# [TASK TO COMPLETE]
Show all lines from the data that include the word "caption".

[Excerpts from a dataset]
◆ ◆ ◆ ◆

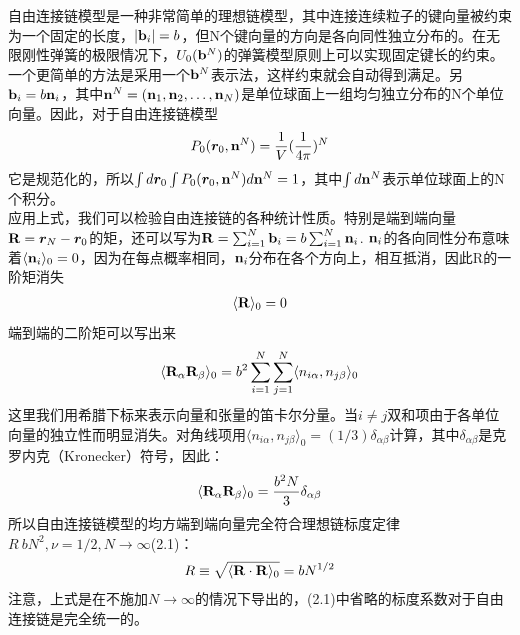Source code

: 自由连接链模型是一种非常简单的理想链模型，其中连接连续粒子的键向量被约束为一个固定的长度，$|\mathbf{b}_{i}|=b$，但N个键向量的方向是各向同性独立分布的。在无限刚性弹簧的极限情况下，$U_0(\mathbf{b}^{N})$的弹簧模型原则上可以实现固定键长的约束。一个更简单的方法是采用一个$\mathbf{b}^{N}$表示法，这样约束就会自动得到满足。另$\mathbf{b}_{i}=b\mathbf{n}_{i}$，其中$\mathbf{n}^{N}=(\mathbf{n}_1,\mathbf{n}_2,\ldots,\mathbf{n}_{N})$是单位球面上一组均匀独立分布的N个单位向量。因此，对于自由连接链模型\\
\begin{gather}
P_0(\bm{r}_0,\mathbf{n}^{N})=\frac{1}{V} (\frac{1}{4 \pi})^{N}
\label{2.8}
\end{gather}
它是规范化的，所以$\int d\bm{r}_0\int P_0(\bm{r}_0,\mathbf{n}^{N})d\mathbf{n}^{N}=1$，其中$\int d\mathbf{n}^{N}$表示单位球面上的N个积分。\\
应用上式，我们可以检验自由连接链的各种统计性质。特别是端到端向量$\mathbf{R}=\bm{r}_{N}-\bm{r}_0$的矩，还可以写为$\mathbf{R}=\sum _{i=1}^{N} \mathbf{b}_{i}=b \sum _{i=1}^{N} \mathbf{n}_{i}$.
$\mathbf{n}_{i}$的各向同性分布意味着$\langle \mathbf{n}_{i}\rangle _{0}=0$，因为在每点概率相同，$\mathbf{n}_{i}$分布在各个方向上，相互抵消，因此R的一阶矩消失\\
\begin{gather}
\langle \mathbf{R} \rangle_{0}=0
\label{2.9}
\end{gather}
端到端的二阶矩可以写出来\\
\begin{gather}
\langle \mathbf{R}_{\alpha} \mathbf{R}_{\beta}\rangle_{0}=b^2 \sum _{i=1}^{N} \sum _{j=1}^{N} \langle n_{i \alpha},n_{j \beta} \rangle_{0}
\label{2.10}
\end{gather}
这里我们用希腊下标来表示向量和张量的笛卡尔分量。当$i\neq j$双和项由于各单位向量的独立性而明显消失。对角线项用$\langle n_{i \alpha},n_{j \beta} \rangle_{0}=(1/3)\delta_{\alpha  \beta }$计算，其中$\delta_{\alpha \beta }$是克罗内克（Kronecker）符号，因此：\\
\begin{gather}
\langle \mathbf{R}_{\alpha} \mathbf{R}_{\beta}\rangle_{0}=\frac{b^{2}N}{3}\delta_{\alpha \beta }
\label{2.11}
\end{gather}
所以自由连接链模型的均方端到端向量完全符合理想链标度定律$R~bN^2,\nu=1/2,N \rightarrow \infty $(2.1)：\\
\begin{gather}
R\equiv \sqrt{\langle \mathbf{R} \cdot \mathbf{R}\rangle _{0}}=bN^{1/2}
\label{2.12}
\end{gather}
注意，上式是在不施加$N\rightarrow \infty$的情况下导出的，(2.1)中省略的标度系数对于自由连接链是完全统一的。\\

◆ ◆ ◆ ◆

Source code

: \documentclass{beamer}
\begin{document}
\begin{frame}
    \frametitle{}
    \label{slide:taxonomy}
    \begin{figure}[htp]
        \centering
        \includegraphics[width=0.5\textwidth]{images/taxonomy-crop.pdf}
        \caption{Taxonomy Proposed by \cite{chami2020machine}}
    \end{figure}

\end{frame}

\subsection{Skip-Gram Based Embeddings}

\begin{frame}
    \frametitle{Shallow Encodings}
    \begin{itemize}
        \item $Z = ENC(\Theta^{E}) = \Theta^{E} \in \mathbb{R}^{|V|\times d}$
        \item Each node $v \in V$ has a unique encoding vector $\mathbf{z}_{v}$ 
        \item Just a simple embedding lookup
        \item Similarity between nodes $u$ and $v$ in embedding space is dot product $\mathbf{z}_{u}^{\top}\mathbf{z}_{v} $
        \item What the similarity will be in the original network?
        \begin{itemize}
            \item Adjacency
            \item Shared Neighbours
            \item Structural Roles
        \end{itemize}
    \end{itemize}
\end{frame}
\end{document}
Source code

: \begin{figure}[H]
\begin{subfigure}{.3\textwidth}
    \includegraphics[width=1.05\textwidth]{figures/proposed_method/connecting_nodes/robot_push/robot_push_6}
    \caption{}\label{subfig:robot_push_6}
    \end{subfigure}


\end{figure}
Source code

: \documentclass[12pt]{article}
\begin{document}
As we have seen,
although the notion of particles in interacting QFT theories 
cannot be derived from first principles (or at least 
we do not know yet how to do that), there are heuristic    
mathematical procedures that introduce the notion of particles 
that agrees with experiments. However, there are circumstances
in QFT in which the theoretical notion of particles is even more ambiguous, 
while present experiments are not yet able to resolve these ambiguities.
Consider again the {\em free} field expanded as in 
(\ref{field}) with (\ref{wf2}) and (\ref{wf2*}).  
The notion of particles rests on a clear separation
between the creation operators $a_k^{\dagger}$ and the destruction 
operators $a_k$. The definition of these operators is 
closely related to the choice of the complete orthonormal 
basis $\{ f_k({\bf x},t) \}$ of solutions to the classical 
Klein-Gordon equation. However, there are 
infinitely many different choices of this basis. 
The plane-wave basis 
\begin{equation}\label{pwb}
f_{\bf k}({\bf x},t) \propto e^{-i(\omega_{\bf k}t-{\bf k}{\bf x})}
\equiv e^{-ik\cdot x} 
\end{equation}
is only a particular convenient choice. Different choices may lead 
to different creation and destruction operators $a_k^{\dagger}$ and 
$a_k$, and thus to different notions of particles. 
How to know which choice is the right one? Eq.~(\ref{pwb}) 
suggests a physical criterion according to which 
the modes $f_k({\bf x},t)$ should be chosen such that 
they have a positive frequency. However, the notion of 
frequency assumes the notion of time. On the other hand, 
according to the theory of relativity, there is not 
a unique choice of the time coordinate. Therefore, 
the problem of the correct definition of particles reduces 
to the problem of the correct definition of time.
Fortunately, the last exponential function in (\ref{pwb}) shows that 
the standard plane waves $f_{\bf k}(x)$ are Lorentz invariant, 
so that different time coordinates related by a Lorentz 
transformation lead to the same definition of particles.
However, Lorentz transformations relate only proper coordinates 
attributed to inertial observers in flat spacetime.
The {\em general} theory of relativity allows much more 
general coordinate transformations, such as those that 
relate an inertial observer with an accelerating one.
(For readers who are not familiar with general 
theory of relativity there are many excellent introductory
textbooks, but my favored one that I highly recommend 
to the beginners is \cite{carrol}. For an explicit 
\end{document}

◆ ◆ ◆ ◆

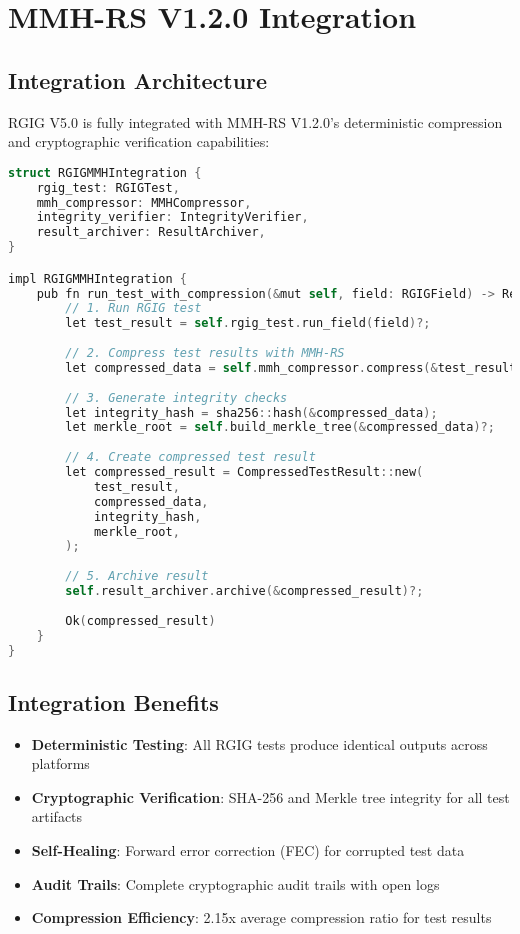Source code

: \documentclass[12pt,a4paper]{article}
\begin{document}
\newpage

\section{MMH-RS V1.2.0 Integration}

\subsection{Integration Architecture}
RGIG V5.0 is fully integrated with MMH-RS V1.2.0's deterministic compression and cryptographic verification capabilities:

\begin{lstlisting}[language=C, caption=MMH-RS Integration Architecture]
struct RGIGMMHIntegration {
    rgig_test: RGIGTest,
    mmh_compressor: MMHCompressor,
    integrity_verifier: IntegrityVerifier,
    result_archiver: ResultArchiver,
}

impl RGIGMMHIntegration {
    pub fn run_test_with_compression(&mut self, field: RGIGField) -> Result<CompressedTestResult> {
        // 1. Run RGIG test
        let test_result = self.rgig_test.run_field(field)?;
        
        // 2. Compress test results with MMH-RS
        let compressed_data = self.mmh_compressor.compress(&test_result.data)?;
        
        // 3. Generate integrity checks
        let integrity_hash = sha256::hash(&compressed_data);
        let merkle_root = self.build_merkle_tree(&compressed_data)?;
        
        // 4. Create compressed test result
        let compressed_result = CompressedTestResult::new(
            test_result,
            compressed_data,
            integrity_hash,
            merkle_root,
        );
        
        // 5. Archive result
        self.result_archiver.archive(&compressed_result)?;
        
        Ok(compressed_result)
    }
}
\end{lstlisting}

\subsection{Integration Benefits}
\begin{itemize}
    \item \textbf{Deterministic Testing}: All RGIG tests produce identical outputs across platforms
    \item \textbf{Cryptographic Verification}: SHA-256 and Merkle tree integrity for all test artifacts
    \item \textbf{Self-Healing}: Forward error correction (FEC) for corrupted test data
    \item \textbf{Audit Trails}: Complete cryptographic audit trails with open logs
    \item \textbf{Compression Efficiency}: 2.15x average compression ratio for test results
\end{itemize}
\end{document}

◆ ◆ ◆ ◆

# [SOLUTION TO THE PROBLEM]
        \caption{Taxonomy Proposed by \cite{chami2020machine}}
    \caption{}\label{subfig:robot_push_6}
\begin{lstlisting}[language=C, caption=MMH-RS Integration Architecture]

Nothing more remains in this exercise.